I ricercatori di Prrofpoint hanno scoperto una nuova campagna di phishing che sfrutta app OAuth di terze parti per accedere agli ambienti cloud delle aziende ed eseguire varie attività illecite, tra cui il furto dei dati. I cybercriminali hanno abusato del Microsoft Cloud Partner Program (MCPP) per ottenere lo stato di publisher verificato. L’azienda di Redmond ha disattivato le app e chiuso gli account fraudolenti.
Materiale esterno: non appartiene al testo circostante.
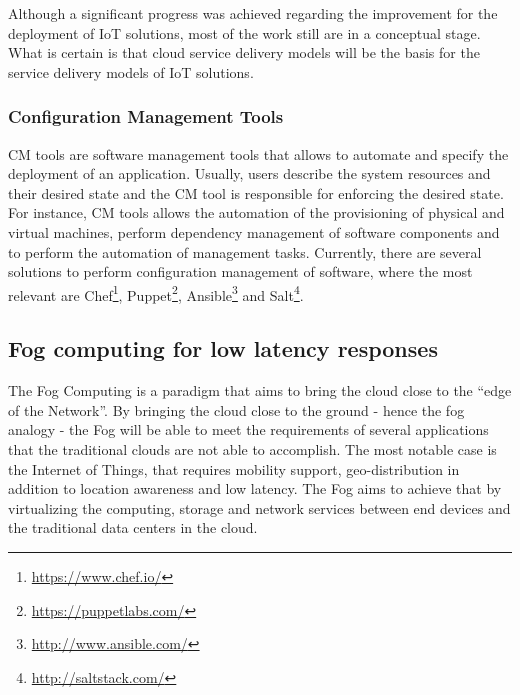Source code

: Although a significant progress was achieved regarding the improvement for the deployment of \gls{IoT}
solutions, most of the work still are in a conceptual stage. What is certain is that cloud service
delivery models will be the basis for the service delivery models of \gls{IoT} solutions.

\subsubsection{Configuration Management Tools}
\label{subs:cm_tools}
\gls{CM} tools are software management tools that allows to automate and specify the deployment of an
application. Usually, users describe the system resources and their desired state and the \gls{CM}
tool is responsible for enforcing the desired state. For instance, \gls{CM} tools allows the automation
of the provisioning of physical and virtual machines, perform dependency management of software
components and to perform the automation of management tasks. Currently, there are several solutions
to perform configuration management of software, where the most relevant are Chef\footnote{\url{https://www.chef.io/}},
Puppet\footnote{\url{https://puppetlabs.com/}}, Ansible\footnote{\url{http://www.ansible.com/}} and
Salt\footnote{\url{http://saltstack.com/}}.

\subsection{Fog computing for low latency responses}
\label{sub:fog_computing}
The Fog Computing \cite{bonomi2012fog} is a paradigm that aims to bring the cloud close to the ``edge
of the Network''. By bringing the cloud close to the ground - hence the fog analogy - the Fog will be
able to meet the requirements of several applications that the traditional clouds are not able to
accomplish. The most notable case is the Internet of Things, that requires mobility support,
geo-distribution in addition to location awareness and low latency. The Fog aims to achieve that by
virtualizing the computing, storage and network services between end devices and the
traditional data centers in the cloud.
Phishing con app OAuth fasulle
Lo stato di publisher verificato viene concesso quando il publisher ha verificato la sua identità attraverso un account Microsoft Cloud Partner Program (MCPP), in precedenza noto come Microsoft Partner Network (MPN). I cybercriminali hanno usato account fraudolenti per aggiungere publisher verificati alla registrazione delle app OAuth create in Azure Active Directory.
Le app OAuth sono utilizzate per ottenere i permessi di accesso ai dati di un account cloud ed effettuare varie azioni, come la creazione di eventi in calendario. Invece di compromettere account di publisher esistenti, i cybercriminali hanno impersonato publisher credibili, riuscendo a ricevere il badge blu che conferma la verifica dell’identità.
Un simile attacco, denominato “consent phishing“, permette di accedere alle email, ai calendari, ai meeting e ad altre informazioni aziendali. Microsoft ha disattivato le app OAuth, chiuso gli account e implementato nuove misure di sicurezza per migliorare la procedura di verifica MCPP, in modo da ridurre il rischio di futuri usi fraudolenti.